Entre las cosas que la marea se llevará parece estar mi amada perra y mi amiga del alma. Yo las lloro con una pena que tiene algo de furia. Voy al pequeño jardín, invadido por las malezas luego de varios días de lluvia, y las arranco de cuajo, con fuerza, como si estuviera en una selva y mi vida entera dependiera de eso.

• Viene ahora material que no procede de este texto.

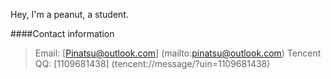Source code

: Hey, I'm a peanut, a student.

####Contact information
> Email: [Pinatsu@outlook.com] (mailto:pinatsu@outlook.com)
> Tencent QQ: [1109681438] (tencent://message/?uin=1109681438)
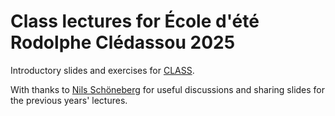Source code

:# Class lectures for École d'été Rodolphe Clédassou 2025
Introductory slides and exercises for [CLASS](https://github.com/lesgourg/class_public).

With thanks to [Nils Schöneberg](https://schoeneberg.github.io/) for useful discussions and sharing slides for the previous years' lectures.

Entre lágrimas detecto las enredaderas que abrazan y ahogan los rosales, tiro de ellas, siento las espinas en mis brazos. Tengo mi pequeña catarsis allí, en unos pocos metros de tierra, sintiéndome parte, cuidando las flores. Me doy cuenta de que la tristeza y la incertidumbre no devastarán mi vitalidad. Los queridos que se van vivirán en el recuerdo encendido de esa llama que pasamos de corazón a corazón y de generación en generación. Me prometo que cuando vuelva la normalidad no permitiré que las rutinas huecas y el vértigo de la vieja normalidad me lleven puesta, adormeciendo mis sentidos y demorando lo que he venido a hacer. Siento, en las palabras de Juan Carlos Volnovich, “esas ansias de despertar en un mundo donde este presente pueda inscribirse en la historia como el fin de una era de agravios y de oprobio, apoyado en la confianza de que un futuro mejor —que es posible— nos esté esperando. Dice Bachmann: “Realmente creo en algo, y lo llamo 'Llegará el día'. Y un día llegará. Bueno, probablemente no, porque siempre se arruina... No llegará, pero de todas maneras, creo que lo hará. Porque si no lo creyera, entonces tampoco podría escribir”. Me pasa lo mismo. Enchufo la compu, pienso “llegará el día”, y me pongo a terminar esta nota.